Using the listing below, select the lines with the word "itembox" and copy them.
▬▬▬▬▬▬▬▬▬▬
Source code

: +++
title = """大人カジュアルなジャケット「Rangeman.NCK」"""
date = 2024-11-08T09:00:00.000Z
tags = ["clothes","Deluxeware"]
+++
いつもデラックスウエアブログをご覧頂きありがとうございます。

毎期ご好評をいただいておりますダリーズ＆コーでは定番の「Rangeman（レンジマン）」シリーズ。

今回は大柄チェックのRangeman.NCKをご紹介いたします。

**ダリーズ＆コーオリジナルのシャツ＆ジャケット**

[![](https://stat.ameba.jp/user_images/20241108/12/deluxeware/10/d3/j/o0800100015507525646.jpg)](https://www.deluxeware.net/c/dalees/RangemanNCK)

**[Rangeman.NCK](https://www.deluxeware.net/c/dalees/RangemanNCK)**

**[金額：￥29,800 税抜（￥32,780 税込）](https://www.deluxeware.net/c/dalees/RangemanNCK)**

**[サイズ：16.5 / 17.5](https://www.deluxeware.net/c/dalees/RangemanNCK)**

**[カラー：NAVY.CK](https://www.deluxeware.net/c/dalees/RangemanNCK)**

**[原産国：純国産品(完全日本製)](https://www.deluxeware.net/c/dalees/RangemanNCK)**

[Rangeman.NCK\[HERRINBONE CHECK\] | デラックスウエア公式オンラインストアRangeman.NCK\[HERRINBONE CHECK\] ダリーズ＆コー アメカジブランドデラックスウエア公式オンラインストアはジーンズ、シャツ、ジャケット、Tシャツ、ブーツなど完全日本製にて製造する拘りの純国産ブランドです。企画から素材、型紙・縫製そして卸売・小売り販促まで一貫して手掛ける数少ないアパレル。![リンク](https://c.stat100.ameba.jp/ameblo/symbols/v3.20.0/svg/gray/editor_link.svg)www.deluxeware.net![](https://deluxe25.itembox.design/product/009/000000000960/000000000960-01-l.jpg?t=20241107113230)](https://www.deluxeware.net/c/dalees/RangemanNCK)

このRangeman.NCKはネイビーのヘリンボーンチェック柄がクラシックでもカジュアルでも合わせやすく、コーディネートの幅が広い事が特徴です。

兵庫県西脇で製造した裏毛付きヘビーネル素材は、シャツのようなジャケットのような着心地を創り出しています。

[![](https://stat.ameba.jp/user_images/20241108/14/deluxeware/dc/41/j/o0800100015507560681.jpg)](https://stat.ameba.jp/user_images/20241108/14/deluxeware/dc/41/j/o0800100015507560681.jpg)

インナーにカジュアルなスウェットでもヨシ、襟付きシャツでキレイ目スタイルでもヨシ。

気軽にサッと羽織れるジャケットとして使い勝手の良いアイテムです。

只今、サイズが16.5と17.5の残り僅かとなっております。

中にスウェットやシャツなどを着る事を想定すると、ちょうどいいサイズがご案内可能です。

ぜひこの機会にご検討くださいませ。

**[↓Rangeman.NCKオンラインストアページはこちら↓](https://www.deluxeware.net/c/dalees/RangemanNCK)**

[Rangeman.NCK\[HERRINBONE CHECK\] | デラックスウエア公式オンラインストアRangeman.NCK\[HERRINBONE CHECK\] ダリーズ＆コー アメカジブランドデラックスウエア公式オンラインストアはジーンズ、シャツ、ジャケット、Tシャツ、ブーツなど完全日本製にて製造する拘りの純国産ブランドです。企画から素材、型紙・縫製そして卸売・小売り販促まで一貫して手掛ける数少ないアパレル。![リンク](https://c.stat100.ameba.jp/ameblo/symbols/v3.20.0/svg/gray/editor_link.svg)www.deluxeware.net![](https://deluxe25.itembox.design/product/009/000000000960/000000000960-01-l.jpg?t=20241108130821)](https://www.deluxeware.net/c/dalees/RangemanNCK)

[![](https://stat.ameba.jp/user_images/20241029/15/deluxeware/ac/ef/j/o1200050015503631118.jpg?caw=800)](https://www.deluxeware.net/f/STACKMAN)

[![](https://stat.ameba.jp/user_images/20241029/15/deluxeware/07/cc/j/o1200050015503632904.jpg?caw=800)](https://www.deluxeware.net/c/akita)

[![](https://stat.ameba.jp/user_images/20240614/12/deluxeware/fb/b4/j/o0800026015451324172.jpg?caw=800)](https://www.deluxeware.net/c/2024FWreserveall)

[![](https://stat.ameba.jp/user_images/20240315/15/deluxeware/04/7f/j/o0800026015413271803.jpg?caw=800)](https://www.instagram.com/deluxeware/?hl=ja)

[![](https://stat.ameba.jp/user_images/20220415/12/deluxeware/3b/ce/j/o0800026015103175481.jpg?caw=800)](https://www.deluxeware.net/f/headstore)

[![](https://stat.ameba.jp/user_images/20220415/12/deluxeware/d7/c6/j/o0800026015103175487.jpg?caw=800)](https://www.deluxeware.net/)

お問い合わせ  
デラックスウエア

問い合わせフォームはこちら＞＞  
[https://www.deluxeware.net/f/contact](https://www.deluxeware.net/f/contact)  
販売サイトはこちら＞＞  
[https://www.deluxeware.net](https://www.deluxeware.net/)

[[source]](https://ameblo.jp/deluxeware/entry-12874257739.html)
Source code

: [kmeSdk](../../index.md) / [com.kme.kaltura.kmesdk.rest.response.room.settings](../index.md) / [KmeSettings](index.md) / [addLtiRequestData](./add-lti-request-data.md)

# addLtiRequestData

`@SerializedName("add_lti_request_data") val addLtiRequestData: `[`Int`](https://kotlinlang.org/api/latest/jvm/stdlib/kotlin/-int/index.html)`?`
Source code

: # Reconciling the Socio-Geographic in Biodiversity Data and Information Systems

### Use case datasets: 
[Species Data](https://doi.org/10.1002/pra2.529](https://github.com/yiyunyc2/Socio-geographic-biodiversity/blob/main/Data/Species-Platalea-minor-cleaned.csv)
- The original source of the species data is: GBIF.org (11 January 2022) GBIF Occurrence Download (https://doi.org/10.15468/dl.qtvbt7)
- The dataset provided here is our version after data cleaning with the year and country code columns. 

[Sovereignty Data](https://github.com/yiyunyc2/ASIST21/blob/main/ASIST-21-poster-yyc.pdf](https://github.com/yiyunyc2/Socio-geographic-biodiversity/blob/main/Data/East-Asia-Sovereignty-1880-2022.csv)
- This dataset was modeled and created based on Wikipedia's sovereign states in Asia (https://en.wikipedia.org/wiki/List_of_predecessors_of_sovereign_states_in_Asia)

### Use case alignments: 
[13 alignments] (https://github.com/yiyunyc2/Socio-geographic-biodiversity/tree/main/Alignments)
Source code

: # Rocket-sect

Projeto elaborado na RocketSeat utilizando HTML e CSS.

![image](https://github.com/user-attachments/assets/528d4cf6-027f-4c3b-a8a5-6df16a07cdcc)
▬▬▬▬▬▬▬▬▬▬
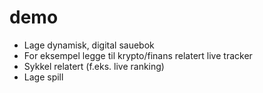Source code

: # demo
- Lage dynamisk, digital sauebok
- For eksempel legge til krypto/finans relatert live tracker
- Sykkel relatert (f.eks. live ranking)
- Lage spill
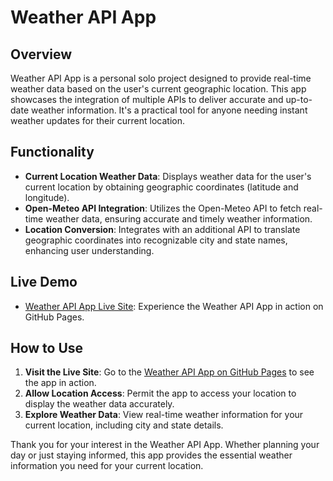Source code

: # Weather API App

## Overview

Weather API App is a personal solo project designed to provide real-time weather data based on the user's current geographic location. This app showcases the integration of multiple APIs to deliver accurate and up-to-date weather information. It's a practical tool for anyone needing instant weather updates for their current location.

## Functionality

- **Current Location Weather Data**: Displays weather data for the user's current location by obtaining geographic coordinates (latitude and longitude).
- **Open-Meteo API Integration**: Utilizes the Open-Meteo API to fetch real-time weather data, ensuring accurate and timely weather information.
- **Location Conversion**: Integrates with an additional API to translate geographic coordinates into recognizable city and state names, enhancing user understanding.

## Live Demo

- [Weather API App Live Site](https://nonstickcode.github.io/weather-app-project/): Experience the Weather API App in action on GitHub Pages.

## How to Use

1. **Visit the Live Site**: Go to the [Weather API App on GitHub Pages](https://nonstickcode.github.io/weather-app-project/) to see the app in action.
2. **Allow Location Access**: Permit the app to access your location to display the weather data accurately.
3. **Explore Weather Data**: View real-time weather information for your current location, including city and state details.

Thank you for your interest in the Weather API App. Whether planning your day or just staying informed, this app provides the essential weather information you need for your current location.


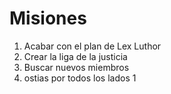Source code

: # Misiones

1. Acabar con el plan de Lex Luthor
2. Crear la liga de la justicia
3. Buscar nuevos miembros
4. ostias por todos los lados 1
▬▬▬▬▬▬▬▬▬▬
**Written answer**
[Rangeman.NCK\[HERRINBONE CHECK\] | デラックスウエア公式オンラインストアRangeman.NCK\[HERRINBONE CHECK\] ダリーズ＆コー アメカジブランドデラックスウエア公式オンラインストアはジーンズ、シャツ、ジャケット、Tシャツ、ブーツなど完全日本製にて製造する拘りの純国産ブランドです。企画から素材、型紙・縫製そして卸売・小売り販促まで一貫して手掛ける数少ないアパレル。![リンク](https://c.stat100.ameba.jp/ameblo/symbols/v3.20.0/svg/gray/editor_link.svg)www.deluxeware.net![](https://deluxe25.itembox.design/product/009/000000000960/000000000960-01-l.jpg?t=20241107113230)](https://www.deluxeware.net/c/dalees/RangemanNCK)
[Rangeman.NCK\[HERRINBONE CHECK\] | デラックスウエア公式オンラインストアRangeman.NCK\[HERRINBONE CHECK\] ダリーズ＆コー アメカジブランドデラックスウエア公式オンラインストアはジーンズ、シャツ、ジャケット、Tシャツ、ブーツなど完全日本製にて製造する拘りの純国産ブランドです。企画から素材、型紙・縫製そして卸売・小売り販促まで一貫して手掛ける数少ないアパレル。![リンク](https://c.stat100.ameba.jp/ameblo/symbols/v3.20.0/svg/gray/editor_link.svg)www.deluxeware.net![](https://deluxe25.itembox.design/product/009/000000000960/000000000960-01-l.jpg?t=20241108130821)](https://www.deluxeware.net/c/dalees/RangemanNCK)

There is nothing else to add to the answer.